Over the last year, some pro-life supporters brought their knives to the national forum.  First, there was the heated congressional debate over federal funding for Planned Parenthood.  Then, it appears one influential conservative group pressured Susan G. Komen for the Cure into cutting its funding for Planned Parenthood.  In both cases, pro-choice organizations and women’s health advocates roared about the perceived attack not just on abortion funding, but to women’s health funding, particularly for low-income women.  And, in both cases, they effectively rallied grassroots support to retain their funding.
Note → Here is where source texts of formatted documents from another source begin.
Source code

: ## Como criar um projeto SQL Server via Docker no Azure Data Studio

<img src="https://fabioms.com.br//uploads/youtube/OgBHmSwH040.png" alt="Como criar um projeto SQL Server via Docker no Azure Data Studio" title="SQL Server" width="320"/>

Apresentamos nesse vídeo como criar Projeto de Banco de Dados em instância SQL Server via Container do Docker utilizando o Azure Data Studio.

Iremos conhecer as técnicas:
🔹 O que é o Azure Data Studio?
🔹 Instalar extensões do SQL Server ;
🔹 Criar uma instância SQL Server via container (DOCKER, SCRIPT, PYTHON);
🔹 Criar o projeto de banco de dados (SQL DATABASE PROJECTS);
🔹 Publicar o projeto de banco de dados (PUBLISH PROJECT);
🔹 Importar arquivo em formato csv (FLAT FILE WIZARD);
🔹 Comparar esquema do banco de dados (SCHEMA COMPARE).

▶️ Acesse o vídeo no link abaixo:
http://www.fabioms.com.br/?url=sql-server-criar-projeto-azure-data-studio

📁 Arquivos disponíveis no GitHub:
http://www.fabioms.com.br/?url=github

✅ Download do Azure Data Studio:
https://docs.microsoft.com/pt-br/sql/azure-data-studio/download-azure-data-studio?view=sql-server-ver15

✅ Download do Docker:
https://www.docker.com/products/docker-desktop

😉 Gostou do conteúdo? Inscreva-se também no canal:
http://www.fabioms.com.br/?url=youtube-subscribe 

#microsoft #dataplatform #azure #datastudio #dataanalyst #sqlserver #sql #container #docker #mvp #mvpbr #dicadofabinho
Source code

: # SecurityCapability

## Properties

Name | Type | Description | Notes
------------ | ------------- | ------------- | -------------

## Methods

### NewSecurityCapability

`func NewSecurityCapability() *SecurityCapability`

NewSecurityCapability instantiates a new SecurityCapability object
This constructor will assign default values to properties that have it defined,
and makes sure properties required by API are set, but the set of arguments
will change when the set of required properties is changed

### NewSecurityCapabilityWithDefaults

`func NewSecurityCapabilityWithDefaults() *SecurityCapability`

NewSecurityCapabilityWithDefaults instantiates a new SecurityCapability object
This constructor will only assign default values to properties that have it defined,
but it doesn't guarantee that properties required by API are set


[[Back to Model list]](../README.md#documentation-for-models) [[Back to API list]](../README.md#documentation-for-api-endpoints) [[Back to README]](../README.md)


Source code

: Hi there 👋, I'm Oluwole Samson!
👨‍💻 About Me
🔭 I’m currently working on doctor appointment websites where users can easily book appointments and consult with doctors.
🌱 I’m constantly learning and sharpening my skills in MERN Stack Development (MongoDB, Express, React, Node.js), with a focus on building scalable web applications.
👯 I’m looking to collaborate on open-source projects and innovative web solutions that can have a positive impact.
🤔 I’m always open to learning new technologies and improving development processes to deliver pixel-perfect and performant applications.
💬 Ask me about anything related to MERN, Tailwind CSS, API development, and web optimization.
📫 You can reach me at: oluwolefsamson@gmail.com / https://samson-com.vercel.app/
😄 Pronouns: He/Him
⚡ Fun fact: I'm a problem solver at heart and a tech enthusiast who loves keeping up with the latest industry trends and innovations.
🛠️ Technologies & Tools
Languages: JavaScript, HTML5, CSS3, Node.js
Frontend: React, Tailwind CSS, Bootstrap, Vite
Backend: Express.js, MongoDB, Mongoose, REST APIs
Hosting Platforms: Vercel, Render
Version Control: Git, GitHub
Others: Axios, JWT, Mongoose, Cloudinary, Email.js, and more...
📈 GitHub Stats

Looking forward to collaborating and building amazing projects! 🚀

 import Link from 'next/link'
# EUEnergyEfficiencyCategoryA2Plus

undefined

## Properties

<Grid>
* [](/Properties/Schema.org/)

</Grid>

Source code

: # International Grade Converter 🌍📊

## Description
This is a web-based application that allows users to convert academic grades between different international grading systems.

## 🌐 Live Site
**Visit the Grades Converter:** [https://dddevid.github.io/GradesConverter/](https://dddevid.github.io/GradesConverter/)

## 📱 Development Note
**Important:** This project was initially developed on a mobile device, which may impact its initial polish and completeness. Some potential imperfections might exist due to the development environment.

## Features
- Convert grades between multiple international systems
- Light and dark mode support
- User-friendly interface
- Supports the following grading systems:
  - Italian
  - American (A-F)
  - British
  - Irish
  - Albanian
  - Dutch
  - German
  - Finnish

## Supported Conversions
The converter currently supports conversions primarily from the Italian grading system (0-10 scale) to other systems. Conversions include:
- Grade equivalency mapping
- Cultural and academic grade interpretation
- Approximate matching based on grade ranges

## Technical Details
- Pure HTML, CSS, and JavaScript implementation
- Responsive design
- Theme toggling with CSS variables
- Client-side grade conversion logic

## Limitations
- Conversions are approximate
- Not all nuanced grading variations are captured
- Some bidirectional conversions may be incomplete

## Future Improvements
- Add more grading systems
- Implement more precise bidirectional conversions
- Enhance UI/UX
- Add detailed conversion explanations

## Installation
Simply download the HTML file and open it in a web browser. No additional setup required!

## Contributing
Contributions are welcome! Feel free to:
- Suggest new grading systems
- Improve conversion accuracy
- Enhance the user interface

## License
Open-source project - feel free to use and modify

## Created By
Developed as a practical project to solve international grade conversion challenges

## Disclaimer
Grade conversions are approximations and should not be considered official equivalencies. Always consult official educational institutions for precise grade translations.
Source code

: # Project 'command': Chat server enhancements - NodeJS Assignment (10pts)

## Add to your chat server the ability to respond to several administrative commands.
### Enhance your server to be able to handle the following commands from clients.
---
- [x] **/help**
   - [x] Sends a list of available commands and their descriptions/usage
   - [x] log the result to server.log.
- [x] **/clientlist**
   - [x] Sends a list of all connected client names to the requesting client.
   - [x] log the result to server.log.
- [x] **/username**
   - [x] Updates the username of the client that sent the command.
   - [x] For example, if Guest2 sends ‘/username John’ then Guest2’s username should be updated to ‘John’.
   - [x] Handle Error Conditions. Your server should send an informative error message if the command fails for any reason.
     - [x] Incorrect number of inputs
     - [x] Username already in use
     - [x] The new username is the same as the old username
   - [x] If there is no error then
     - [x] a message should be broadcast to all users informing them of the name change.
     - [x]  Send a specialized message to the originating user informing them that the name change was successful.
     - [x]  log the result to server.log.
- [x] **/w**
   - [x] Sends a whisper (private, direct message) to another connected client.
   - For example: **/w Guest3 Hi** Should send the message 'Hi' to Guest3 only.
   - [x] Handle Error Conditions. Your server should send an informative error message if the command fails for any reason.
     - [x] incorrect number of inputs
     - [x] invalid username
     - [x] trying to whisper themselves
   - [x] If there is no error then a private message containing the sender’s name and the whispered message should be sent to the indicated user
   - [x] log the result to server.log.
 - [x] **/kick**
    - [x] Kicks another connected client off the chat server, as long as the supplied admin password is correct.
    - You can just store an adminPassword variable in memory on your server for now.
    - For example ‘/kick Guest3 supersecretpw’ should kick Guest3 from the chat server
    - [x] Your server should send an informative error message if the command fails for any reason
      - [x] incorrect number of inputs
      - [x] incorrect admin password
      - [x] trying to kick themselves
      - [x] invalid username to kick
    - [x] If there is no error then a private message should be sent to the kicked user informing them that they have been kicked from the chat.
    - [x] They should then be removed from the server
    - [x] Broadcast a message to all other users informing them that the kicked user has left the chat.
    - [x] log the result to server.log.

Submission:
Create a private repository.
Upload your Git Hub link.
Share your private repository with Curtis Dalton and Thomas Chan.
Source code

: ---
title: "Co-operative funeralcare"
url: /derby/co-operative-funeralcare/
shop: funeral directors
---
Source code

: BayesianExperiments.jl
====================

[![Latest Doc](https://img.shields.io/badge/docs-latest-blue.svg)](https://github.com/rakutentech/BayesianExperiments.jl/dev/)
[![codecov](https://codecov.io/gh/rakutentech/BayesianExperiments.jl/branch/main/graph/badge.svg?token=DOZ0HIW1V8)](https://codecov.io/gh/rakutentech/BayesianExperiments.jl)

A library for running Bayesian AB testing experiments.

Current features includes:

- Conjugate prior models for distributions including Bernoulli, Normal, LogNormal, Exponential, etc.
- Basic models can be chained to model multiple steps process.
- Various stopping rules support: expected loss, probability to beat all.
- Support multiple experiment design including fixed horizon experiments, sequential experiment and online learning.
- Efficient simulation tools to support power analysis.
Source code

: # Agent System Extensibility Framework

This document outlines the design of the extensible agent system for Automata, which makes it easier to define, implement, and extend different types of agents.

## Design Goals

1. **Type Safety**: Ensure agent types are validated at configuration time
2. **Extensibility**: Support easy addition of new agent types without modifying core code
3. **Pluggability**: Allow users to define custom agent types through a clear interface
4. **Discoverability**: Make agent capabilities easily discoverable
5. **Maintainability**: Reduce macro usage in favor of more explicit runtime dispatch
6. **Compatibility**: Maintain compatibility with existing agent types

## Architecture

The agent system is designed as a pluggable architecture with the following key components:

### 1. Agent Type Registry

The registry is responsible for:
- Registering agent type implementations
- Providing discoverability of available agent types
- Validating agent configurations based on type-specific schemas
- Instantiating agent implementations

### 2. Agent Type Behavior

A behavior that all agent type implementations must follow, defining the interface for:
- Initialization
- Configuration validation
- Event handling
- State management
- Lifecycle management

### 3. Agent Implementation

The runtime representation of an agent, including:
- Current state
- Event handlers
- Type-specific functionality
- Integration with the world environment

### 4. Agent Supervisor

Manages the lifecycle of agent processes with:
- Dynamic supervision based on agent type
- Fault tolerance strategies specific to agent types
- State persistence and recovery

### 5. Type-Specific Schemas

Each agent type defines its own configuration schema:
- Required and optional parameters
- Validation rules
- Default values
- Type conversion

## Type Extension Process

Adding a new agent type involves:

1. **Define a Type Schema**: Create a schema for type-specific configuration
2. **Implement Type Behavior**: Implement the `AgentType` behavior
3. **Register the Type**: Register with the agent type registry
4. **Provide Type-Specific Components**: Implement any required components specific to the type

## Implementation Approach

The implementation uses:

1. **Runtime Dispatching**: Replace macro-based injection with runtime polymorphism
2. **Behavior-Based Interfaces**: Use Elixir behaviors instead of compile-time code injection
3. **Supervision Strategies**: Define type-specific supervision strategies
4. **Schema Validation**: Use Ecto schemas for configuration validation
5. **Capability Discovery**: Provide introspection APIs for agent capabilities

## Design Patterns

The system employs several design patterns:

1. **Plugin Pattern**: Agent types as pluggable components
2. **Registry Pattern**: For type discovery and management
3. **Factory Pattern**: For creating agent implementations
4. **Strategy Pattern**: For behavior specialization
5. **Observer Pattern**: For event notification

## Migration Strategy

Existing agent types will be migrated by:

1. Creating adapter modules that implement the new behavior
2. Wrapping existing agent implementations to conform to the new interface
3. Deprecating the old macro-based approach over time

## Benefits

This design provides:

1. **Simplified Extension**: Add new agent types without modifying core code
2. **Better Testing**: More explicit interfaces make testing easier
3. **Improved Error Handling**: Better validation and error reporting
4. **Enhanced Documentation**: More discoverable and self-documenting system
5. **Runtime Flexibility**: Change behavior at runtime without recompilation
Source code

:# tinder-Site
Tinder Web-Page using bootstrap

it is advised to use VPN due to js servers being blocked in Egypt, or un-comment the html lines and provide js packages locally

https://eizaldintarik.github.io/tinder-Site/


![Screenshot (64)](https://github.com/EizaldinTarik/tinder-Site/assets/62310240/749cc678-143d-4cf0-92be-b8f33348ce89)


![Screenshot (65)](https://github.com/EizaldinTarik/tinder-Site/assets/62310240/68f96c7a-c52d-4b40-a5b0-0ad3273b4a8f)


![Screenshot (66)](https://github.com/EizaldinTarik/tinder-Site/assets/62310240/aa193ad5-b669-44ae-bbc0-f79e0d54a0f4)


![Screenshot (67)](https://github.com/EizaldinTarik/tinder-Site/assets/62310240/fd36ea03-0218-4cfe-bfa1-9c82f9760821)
The current debate about insurance coverage for birth control is one where both sides pulled out their big guns. The Obama administration decided to mandate zero co-pay coverage from all employers except for churches or official places of worship.  This riled the Catholic Bishops, who’d been readying their weapons for months in anticipation.  As a result of savvy strategic planning, they won an early concession from Obama who realized he did not want to be embroiled in a fight with men of the cloth in an election year.

At the same time, a law made its way through the legislature in D.C.’s neighboring Virginia that mandated vaginal probe ultrasounds for women seeking abortions.  The degree to which this law insinuated the government between a woman and her doctor captured national attention, leading to a public retreat by the sitting Republican governor.

But, the real excitement came when Republican presidential not-quite-frontrunner Rick Santorum harnessed his bully pulpit to express his opposition not just to forcing religious employers to pay for birth control, but for birth control in general.  This was capped off last week when Rush Limbaugh branded a Georgetown University Law student a “slut” and “prostitute” for advocating for insurance coverage of contraceptives by all US employers and universities.

In the span of one year, the debate shifted from abortion to birth control.  In the span of a few weeks, it shifted from the boundaries of religious liberty to something reminiscent of the 1640s.

Pundits on both sides have speculated about whether it was Obama’s plan all along to lure the social conservatives into a birth control debate.  The reason they think it might have been is because they sense, and a few recent polls bear out, that the Republicans may have just lost the women’s vote.  Advertisers and Republican party officials pressured Limbaugh to apologize.  George Will is now encouraging the party to shift its focus to congressional races.

I have spoken about this battle with women from all parts of the political spectrum, from the red state in which I grew up and from the blue state in which I currently reside.  The one thing about which we all agree is that we can’t believe the presidential election has turned into a fight about birth control and a debate about whether the GOP is waging a war on women.  But it has.  Because when someone pulls out a gun, everyone pays attention.